Oil prices hit six-month highs on Monday on worries about supply outages in Nigeria and Venezuela and as long-time bear Goldman Sachs sounded more positive on the market, although a stockpile build at the U.S. storage hub for crude futures pared gains.
Word that Libya was resuming crude shipments from the port of Hariga after an agreement reached at talks in Vienna between rival oil officials also limited the market’s advance. Exports from the port have been blocked since early this month.
Brent crude futures were up $1.22, or 2.5 percent, at $49.05 per barrel by 12:23 p.m. EDT (1623 GMT).

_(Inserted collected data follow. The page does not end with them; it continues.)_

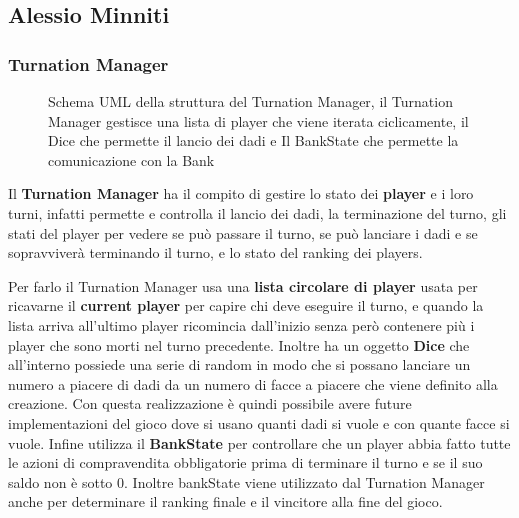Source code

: \subsection{Alessio Minniti}
\subsubsection{Turnation Manager}
\begin{figure}[H]
    \centering
    \caption{Schema UML della struttura del Turnation Manager, il Turnation Manager gestisce una lista di player che viene iterata ciclicamente, 
    il Dice che permette il lancio dei dadi e Il BankState che permette la comunicazione con la Bank }
	\label{img:Turnation}
\end{figure}

Il \textbf{Turnation Manager} ha il compito di gestire lo stato dei \textbf{player} e i loro turni, 
infatti permette e controlla il lancio dei dadi, la terminazione del turno, gli stati del player per vedere se può passare il turno, 
se può lanciare i dadi e se sopravviverà terminando il turno, e lo stato del ranking dei players.\newline

Per farlo il Turnation Manager usa una \textbf{lista circolare di player} usata per ricavarne il \textbf{current player} per capire chi deve eseguire il turno, e
quando la lista arriva all'ultimo player ricomincia dall'inizio senza però contenere più i player che sono morti nel turno precedente.\newline
Inoltre ha un oggetto \textbf{Dice} che all'interno possiede una serie di random in modo che si possano lanciare 
un numero a piacere di dadi da un numero di facce a piacere che viene definito alla creazione. Con questa realizzazione è quindi possibile avere future implementazioni del gioco
dove si usano quanti dadi si vuole e con quante facce si vuole.\newline
Infine utilizza il \textbf{BankState} per controllare che un player abbia fatto tutte le azioni di compravendita obbligatorie prima di terminare il turno e se il suo saldo non è sotto 0.
Inoltre bankState viene utilizzato dal Turnation Manager anche per determinare il ranking finale e il vincitore alla fine del gioco.

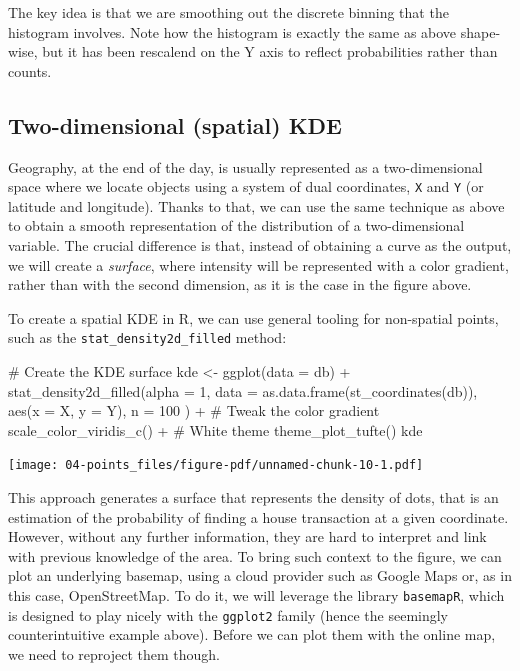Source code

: \documentclass[
  letterpaper,
  DIV=11,
  numbers=noendperiod,
  oneside]{scrreprt}
\newenvironment{Shaded}{\begin{snugshade}}{\end{snugshade}}
\newcommand{\AttributeTok}[1]{\textcolor[rgb]{0.40,0.45,0.13}{#1}}
\newcommand{\CommentTok}[1]{\textcolor[rgb]{0.37,0.37,0.37}{#1}}
\newcommand{\DecValTok}[1]{\textcolor[rgb]{0.68,0.00,0.00}{#1}}
\newcommand{\FunctionTok}[1]{\textcolor[rgb]{0.28,0.35,0.67}{#1}}
\newcommand{\NormalTok}[1]{\textcolor[rgb]{0.00,0.23,0.31}{#1}}
\newcommand{\OtherTok}[1]{\textcolor[rgb]{0.00,0.23,0.31}{#1}}
\newcommand{\SpecialCharTok}[1]{\textcolor[rgb]{0.37,0.37,0.37}{#1}}
\begin{document}
The key idea is that we are smoothing out the discrete binning that the
histogram involves. Note how the histogram is exactly the same as above
shape-wise, but it has been rescalend on the Y axis to reflect
probabilities rather than counts.

\subsection{Two-dimensional (spatial)
KDE}\label{two-dimensional-spatial-kde}

Geography, at the end of the day, is usually represented as a
two-dimensional space where we locate objects using a system of dual
coordinates, \texttt{X} and \texttt{Y} (or latitude and longitude).
Thanks to that, we can use the same technique as above to obtain a
smooth representation of the distribution of a two-dimensional variable.
The crucial difference is that, instead of obtaining a curve as the
output, we will create a \emph{surface}, where intensity will be
represented with a color gradient, rather than with the second
dimension, as it is the case in the figure above.

To create a spatial KDE in R, we can use general tooling for non-spatial
points, such as the \texttt{stat\_density2d\_filled} method:

\begin{Shaded}
\begin{Highlighting}[]
\CommentTok{\# Create the KDE surface}
\NormalTok{kde }\OtherTok{\textless{}{-}} \FunctionTok{ggplot}\NormalTok{(}\AttributeTok{data =}\NormalTok{ db) }\SpecialCharTok{+}
  \FunctionTok{stat\_density2d\_filled}\NormalTok{(}\AttributeTok{alpha =} \DecValTok{1}\NormalTok{,}
    \AttributeTok{data =} \FunctionTok{as.data.frame}\NormalTok{(}\FunctionTok{st\_coordinates}\NormalTok{(db)), }
    \FunctionTok{aes}\NormalTok{(}\AttributeTok{x =}\NormalTok{ X, }\AttributeTok{y =}\NormalTok{ Y),}
    \AttributeTok{n =} \DecValTok{100}
\NormalTok{  ) }\SpecialCharTok{+}
  \CommentTok{\# Tweak the color gradient}
  \FunctionTok{scale\_color\_viridis\_c}\NormalTok{() }\SpecialCharTok{+}
  \CommentTok{\# White theme}
  \FunctionTok{theme\_plot\_tufte}\NormalTok{() }
\NormalTok{kde}
\end{Highlighting}
\end{Shaded}

\texttt{[image: 04-points\_files/figure-pdf/unnamed-chunk-10-1.pdf]}

This approach generates a surface that represents the density of dots,
that is an estimation of the probability of finding a house transaction
at a given coordinate. However, without any further information, they
are hard to interpret and link with previous knowledge of the area. To
bring such context to the figure, we can plot an underlying basemap,
using a cloud provider such as Google Maps or, as in this case,
OpenStreetMap. To do it, we will leverage the library \texttt{basemapR},
which is designed to play nicely with the \texttt{ggplot2} family (hence
the seemingly counterintuitive example above). Before we can plot them
with the online map, we need to reproject them though.
\end{document}
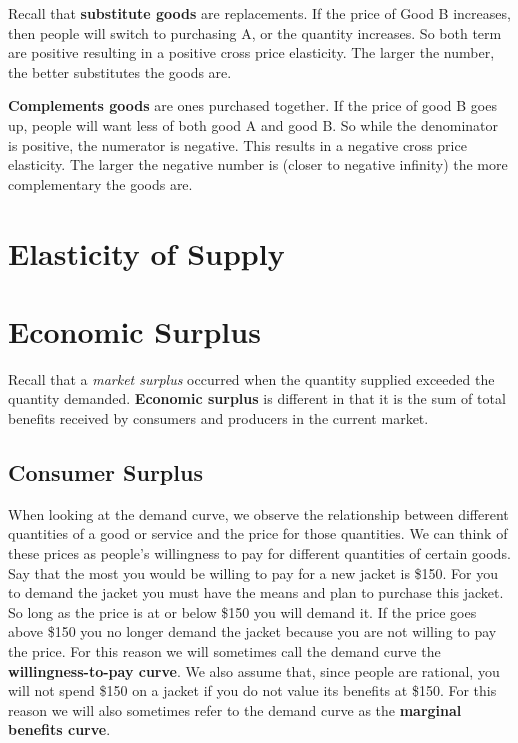 \documentclass[
]{book}
\begin{document}
Recall that \textbf{substitute goods} are replacements. If the price of Good B increases, then people will switch to purchasing A, or the quantity increases. So both term are positive resulting in a positive cross price elasticity. The larger the number, the better substitutes the goods are.

\textbf{Complements goods} are ones purchased together. If the price of good B goes up, people will want less of both good A and good B. So while the denominator is positive, the numerator is negative. This results in a negative cross price elasticity. The larger the negative number is (closer to negative infinity) the more complementary the goods are.

\section{Elasticity of Supply}\label{elasticity-of-supply}

\section{Economic Surplus}\label{economic-surplus}

Recall that a \emph{market surplus} occurred when the quantity supplied exceeded the quantity demanded. \textbf{Economic surplus} is different in that it is the sum of total benefits received by consumers and producers in the current market.

\subsection{Consumer Surplus}\label{consumer-surplus}

When looking at the demand curve, we observe the relationship between different quantities of a good or service and the price for those quantities. We can think of these prices as people's willingness to pay for different quantities of certain goods. Say that the most you would be willing to pay for a new jacket is \$150. For you to demand the jacket you must have the means and plan to purchase this jacket. So long as the price is at or below \$150 you will demand it. If the price goes above \$150 you no longer demand the jacket because you are not willing to pay the price. For this reason we will sometimes call the demand curve the \textbf{willingness-to-pay curve}. We also assume that, since people are rational, you will not spend \$150 on a jacket if you do not value its benefits at \$150. For this reason we will also sometimes refer to the demand curve as the \textbf{marginal benefits curve}.
\end{document}
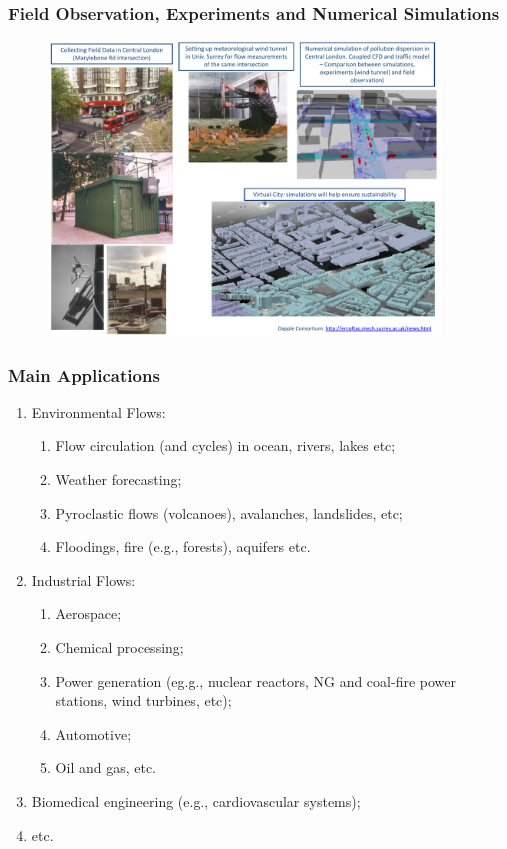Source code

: \documentclass[10pt,compress]{beamer}
\begin{document}
\begin{frame}
 \frametitle{Field Observation, Experiments and Numerical Simulations} 

   \begin{figure}%
    \begin{center}
     \includegraphics[width=12.cm, height=7.8cm, clip]{./Figs/Dapple.pdf}
    \end{center}
   \end{figure}    

\end{frame}

\begin{frame}
 \frametitle{Main Applications} 
\begin{enumerate}
\item <1-> Environmental Flows:
  \begin{enumerate}
    \item <2-> Flow circulation (and cycles) in ocean, rivers, lakes etc;
    \item <3-> Weather forecasting;
    \item <4-> Pyroclastic flows (volcanoes), avalanches, landslides, etc;
    \item <5-> Floodings, fire (e.g., forests), aquifers etc.
  \end{enumerate}
\item <6-> Industrial Flows:
  \begin{enumerate}
    \item <7-> Aerospace;
    \item <8-> Chemical processing;
    \item <9-> Power generation (eg.g., nuclear reactors, NG and coal-fire power stations, wind turbines, etc);
    \item <10-> Automotive;
    \item <11-> Oil and gas, etc. 
  \end{enumerate}
\item <12-> Biomedical engineering (e.g., cardiovascular systems);
\item <13-> etc.
  
\end{enumerate}

\end{frame}
\end{document}
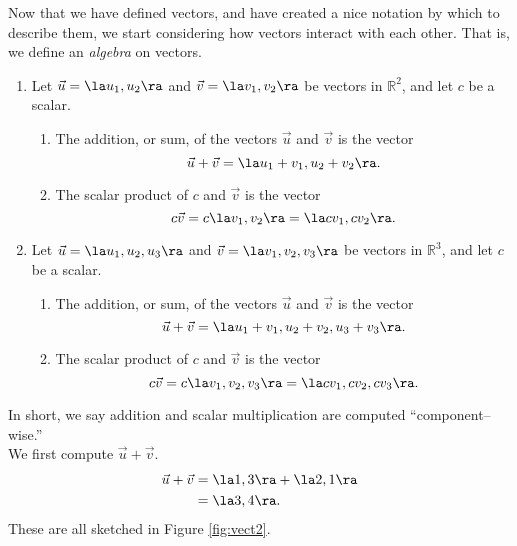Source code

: Now that we have defined vectors, and have created a nice notation by which to describe them, we start considering how vectors interact with each other. That is, we define an \textit{algebra} on vectors. 

{\begin{enumerate}
	\item Let $\vec u = \la u_1,u_2\ra$ and $\vec v = \la v_1,v_2\ra$ be vectors in $\mathbb{R}^2$, and let $c$ be a scalar. 
				\begin{enumerate}
					\item The addition, or sum, of the vectors $\vec u$ and $\vec v$ is the vector
					\[
					\vec u+\vec v = \la u_1+v_1, u_2+v_2\ra.
					\]
					\item	The scalar product of $c$ and $\vec v$ is the vector 
					\[
					c\vec v = c\la v_1,v_2\ra = \la cv_1,cv_2\ra.
					\]
				\end{enumerate}
	\item Let $\vec u = \la u_1,u_2,u_3\ra$ and $\vec v = \la v_1,v_2,v_3\ra$ be vectors in $\mathbb{R}^3$, and let $c$ be a scalar. 
				\begin{enumerate}
					\item The addition, or sum, of the vectors $\vec u$ and $\vec v$ is the vector
					\[
					\vec u+\vec v = \la u_1+v_1, u_2+v_2, u_3+v_3\ra.
					\]
					\item	The scalar product of $c$ and $\vec v$ is the vector 
					\[
					c\vec v = c\la v_1,v_2,v_3\ra = \la cv_1,cv_2,cv_3\ra.
					\]
				\end{enumerate}
\end{enumerate}
}

In short, we say addition and scalar multiplication are computed ``component--wise.''\\

	{We first compute $\vec u +\vec v$. 
	\begin{align*}
	\vec u+\vec v &= \la 1,3\ra + \la 2,1\ra\\
								&= \la 3,4\ra.
	\end{align*}
	These are all sketched in Figure \ref{fig:vect2}.
}\\
	
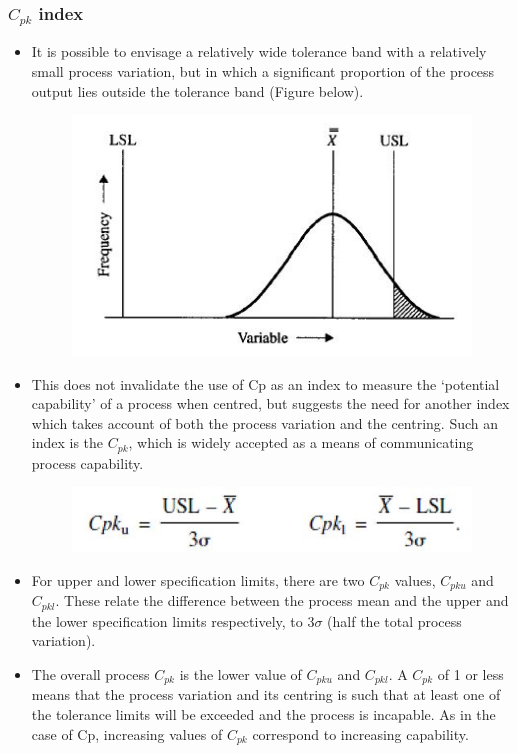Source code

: \documentclass[MASTER-SPC.tex]{subfiles}
\begin{document}
\newpage	
	\subsubsection*{$C_{pk}$ index}
\begin{itemize}
\item It is possible to envisage a relatively wide tolerance band with a relatively
	small process variation, but in which a significant proportion of the process output lies outside the tolerance band (Figure below). 
	
	\begin{figure}[h!]
		\centering
		\includegraphics[width=0.7\linewidth]{proccapindices/image3}
	\end{figure}
	
\item This does not invalidate the use of Cp as an index to measure the ‘potential capability’ of a process when centred, but suggests the need for another index which takes account of both the process variation and the centring. Such an index is the $C_{pk}$, which is widely accepted as a means of communicating process capability.
	
	\begin{figure}[h!]
		\centering
		\includegraphics[width=0.7\linewidth]{proccapindices/image4}
	\end{figure}
	
\item 	For upper and lower specification limits, there are two $C_{pk}$ values,
	$C_{pku}$ and $C_{pkl}$. These relate the difference between the process mean and the upper and the lower specification limits respectively, to $3\sigma$ (half the total process variation).
	
\item	The overall process $C_{pk}$ is the lower value of $C_{pku}$ and $C_{pkl}$. A $C_{pk}$ of 1 or less means that the process variation and its centring is such that at least one of the tolerance limits will be exceeded and the process is incapable. As in the case of Cp, increasing values of $C_{pk}$ correspond to increasing capability. 
	

\end{itemize}
\end{document}
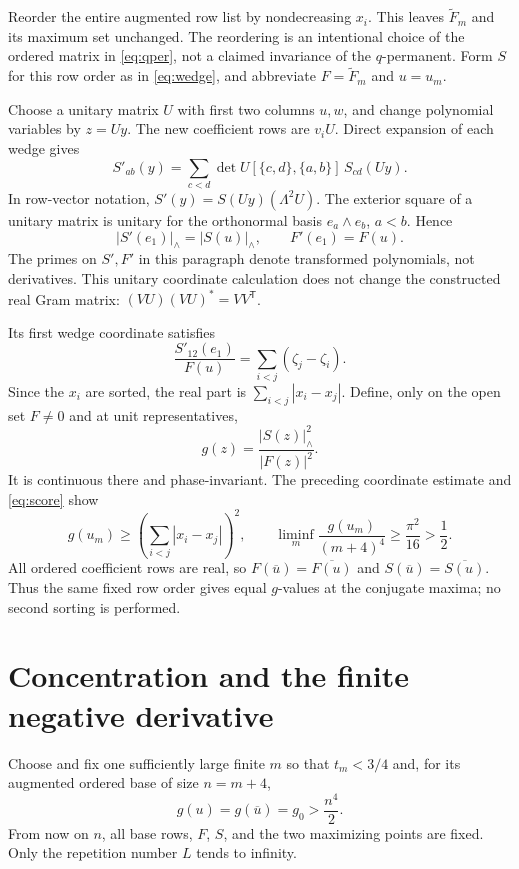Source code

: \documentclass[11pt]{article}
\theoremstyle{remark}
\newcommand{\normW}[1]{\lvert #1\rvert_{\wedge}}
\begin{document}
Reorder the entire augmented row list by nondecreasing $x_i$. This leaves $\widetilde F_m$ and its maximum set unchanged. The reordering is an intentional choice of the ordered matrix in \eqref{eq:qper}, not a claimed invariance of the $q$-permanent. Form $S$ for this row order as in \eqref{eq:wedge}, and abbreviate $F=\widetilde F_m$ and $u=u_m$.

Choose a unitary matrix $U$ with first two columns $u,w$, and change polynomial variables by $z=Uy$. The new coefficient rows are $v_iU$. Direct expansion of each wedge gives
\begin{equation}\label{eq:exterior}
 S'_{ab}(y)=\sum_{c<d}\det U[\{c,d\},\{a,b\}]\,S_{cd}(Uy).
\end{equation}
In row-vector notation, $S'(y)=S(Uy)(\Lambda^2U)$. The exterior square of a unitary matrix is unitary for the orthonormal basis $e_a\wedge e_b$, $a<b$. Hence
\[
 \normW{S'(e_1)}=\normW{S(u)},\qquad F'(e_1)=F(u).
\]
The primes on $S',F'$ in this paragraph denote transformed polynomials, not derivatives. This unitary coordinate calculation does not change the constructed real Gram matrix: $(VU)(VU)^*=VV^{\mathsf T}$.

Its first wedge coordinate satisfies
\[
 \frac{S'_{12}(e_1)}{F(u)}=\sum_{i<j}(\zeta_j-\zeta_i).
\]
Since the $x_i$ are sorted, the real part is $\sum_{i<j}|x_i-x_j|$. Define, only on the open set $F\ne0$ and at unit representatives,
\begin{equation}\label{eq:g}
 g(z)=\frac{\normW{S(z)}^2}{|F(z)|^2}.
\end{equation}
It is continuous there and phase-invariant. The preceding coordinate estimate and \eqref{eq:score} show
\begin{equation}\label{eq:threshold}
 g(u_m)\geq\left(\sum_{i<j}|x_i-x_j|\right)^2,
 \qquad
 \liminf_m\frac{g(u_m)}{(m+4)^4}\geq\frac{\pi^2}{16}>\frac12.
\end{equation}
All ordered coefficient rows are real, so $F(\overline u)=\overline{F(u)}$ and $S(\overline u)=\overline{S(u)}$. Thus the same fixed row order gives equal $g$-values at the conjugate maxima; no second sorting is performed.

\section{Concentration and the finite negative derivative}
Choose and fix one sufficiently large finite $m$ so that $t_m<3/4$ and, for its augmented ordered base of size $n=m+4$,
\begin{equation}\label{eq:fixed}
 g(u)=g(\overline u)=g_0>\frac{n^4}{2}.
\end{equation}
From now on $n$, all base rows, $F$, $S$, and the two maximizing points are fixed. Only the repetition number $L$ tends to infinity.
\end{document}
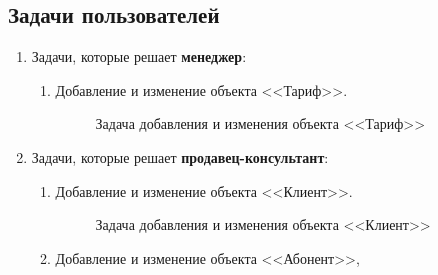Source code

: \subsection{Задачи пользователей}\label{user-problems}


\begin{enumerate}
    \item Задачи, которые решает \textbf{менеджер}:
    \begin{enumerate}
        \item Добавление и изменение объекта <<Тариф>>.
        \begin{figure}[H]
            \label{fig:tariff-problem}
            \caption{Задача добавления и изменения объекта <<Тариф>>}
        \end{figure}
    \end{enumerate}

    \item Задачи, которые решает \textbf{продавец-консультант}:
    \begin{enumerate}
        \item Добавление и изменение объекта <<Клиент>>.
        \begin{figure}[H]
            \label{fig:client-problem}
            \caption{Задача добавления и изменения объекта <<Клиент>>}
        \end{figure}

        \item Добавление и изменение объекта <<Абонент>>,
    \end{enumerate}
\end{enumerate}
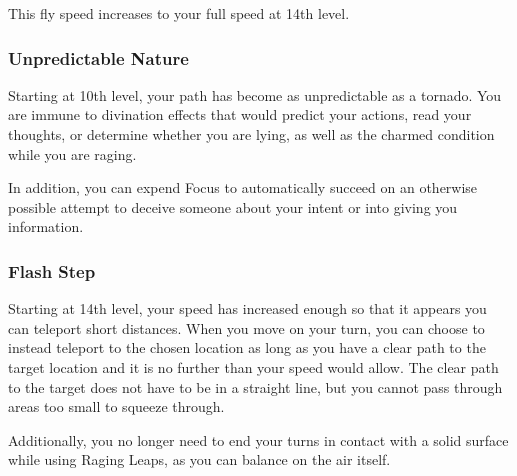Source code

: This fly speed increases to your full speed at 14th level.

\subsubsection{Unpredictable Nature}
Starting at 10th level, your path has become as unpredictable as a tornado. You are immune to divination effects that would predict your actions, read your thoughts, or determine whether you are lying, as well as the charmed condition while you are raging.

In addition, you can expend Focus to automatically succeed on an otherwise possible attempt to deceive someone about your intent or into giving you information.

\subsubsection{Flash Step}
Starting at 14th level, your speed has increased enough so that it appears you can teleport short distances. When you move on your turn, you can choose to instead teleport to the chosen location as long as you have a clear path to the target location and it is no further than your speed would allow. The clear path to the target does not have to be in a straight line, but you cannot pass through areas too small to squeeze through.

Additionally, you no longer need to end your turns in contact with a solid surface while using Raging Leaps, as you can balance on the air itself.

It was just 53 cents short of reaching $50 a barrel at the session high.
U.S. crude’s West Texas Intermediate (WTI) futures rose by $1.44, or 3 percent, to $47.65.
Crude futures have rallied for most of the past two weeks from a combination of non-OPEC supply outages, declining U.S. production and virtually frozen inflows of Canadian crude after wildfires in Alberta’s oil sands region.
Nigeria’s oil output has fallen to its lowest in decades after several acts of sabotage, industry officials and security experts said.
In the Americas, U.S. officials warned they were increasingly concerned by the possibility of an economic and political meltdown in Venezuela amid low oil prices, where crude production has also been falling due to power shortages.
The disruptions triggered a U-turn in the outlook for the oil market from Goldman Sachs, which had long warned of global storage hitting capacity and of another oil price crash to as low as $20 per barrel.
“The oil market has gone from nearing storage saturation to being in deficit much earlier than we expected,” Goldman said.
“The market likely shifted into deficit in May … driven by both sustained strong demand as well as sharply declining production,” the investment bank said.
Crude futures, however, pared gains after Genscape’s report of a stockpile build of 694,176 barrels at the Cushing, Oklahoma delivery point for WTI futures, cited by traders.